#### RECORDS PROVIDED

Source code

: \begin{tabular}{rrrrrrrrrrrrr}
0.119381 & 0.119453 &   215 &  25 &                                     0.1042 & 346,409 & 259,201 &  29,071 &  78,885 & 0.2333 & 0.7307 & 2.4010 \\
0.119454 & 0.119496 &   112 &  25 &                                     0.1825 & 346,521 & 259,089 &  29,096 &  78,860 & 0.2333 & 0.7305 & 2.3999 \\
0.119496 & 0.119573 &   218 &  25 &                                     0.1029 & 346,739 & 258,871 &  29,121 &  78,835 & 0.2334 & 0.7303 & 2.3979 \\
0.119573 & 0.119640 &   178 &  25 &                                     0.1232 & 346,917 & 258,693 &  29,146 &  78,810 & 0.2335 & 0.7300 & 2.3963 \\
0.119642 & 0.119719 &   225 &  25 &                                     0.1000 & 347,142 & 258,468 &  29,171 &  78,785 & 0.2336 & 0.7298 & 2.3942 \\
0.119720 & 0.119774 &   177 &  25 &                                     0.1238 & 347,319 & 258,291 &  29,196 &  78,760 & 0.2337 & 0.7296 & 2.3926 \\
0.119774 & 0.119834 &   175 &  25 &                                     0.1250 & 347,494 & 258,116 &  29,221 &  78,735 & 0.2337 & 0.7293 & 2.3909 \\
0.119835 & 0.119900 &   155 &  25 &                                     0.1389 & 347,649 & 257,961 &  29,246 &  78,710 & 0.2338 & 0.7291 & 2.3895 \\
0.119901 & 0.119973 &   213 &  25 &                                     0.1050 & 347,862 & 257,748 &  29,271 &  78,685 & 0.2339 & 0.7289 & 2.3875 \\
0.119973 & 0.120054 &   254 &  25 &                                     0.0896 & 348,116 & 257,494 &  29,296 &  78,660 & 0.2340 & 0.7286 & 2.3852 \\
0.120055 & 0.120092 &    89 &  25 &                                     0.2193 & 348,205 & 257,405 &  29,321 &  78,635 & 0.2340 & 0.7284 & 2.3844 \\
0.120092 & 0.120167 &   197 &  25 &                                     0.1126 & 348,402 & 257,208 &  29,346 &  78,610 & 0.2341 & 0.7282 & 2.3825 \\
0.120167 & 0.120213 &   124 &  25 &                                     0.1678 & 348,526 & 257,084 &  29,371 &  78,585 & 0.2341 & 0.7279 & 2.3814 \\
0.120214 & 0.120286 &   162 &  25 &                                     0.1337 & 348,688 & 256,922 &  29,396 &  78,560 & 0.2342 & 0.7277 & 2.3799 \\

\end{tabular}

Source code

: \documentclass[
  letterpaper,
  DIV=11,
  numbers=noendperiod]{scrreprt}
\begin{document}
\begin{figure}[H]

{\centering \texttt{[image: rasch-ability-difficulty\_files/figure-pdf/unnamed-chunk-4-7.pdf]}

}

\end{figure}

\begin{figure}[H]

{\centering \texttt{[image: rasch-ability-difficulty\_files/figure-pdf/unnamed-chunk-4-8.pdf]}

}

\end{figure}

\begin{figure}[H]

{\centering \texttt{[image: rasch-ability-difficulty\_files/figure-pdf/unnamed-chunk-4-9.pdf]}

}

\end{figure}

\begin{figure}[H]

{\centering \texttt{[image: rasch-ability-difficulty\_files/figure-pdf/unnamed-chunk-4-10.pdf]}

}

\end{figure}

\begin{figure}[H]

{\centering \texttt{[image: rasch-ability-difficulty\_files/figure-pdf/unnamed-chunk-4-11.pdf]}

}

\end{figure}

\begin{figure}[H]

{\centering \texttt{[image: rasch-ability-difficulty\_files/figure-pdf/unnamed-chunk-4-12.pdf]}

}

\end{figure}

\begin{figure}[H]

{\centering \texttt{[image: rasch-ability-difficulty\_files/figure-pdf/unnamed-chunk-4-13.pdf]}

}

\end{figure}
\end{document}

########

# AIM OF THE TASK
Filter the listing above so that only lines holding the word "image" remain, and report those lines.

# ANSWER TO THE PROBLEM
{\centering \texttt{[image: rasch-ability-difficulty\_files/figure-pdf/unnamed-chunk-4-7.pdf]}
{\centering \texttt{[image: rasch-ability-difficulty\_files/figure-pdf/unnamed-chunk-4-8.pdf]}
{\centering \texttt{[image: rasch-ability-difficulty\_files/figure-pdf/unnamed-chunk-4-9.pdf]}
{\centering \texttt{[image: rasch-ability-difficulty\_files/figure-pdf/unnamed-chunk-4-10.pdf]}
{\centering \texttt{[image: rasch-ability-difficulty\_files/figure-pdf/unnamed-chunk-4-11.pdf]}
{\centering \texttt{[image: rasch-ability-difficulty\_files/figure-pdf/unnamed-chunk-4-12.pdf]}
{\centering \texttt{[image: rasch-ability-difficulty\_files/figure-pdf/unnamed-chunk-4-13.pdf]}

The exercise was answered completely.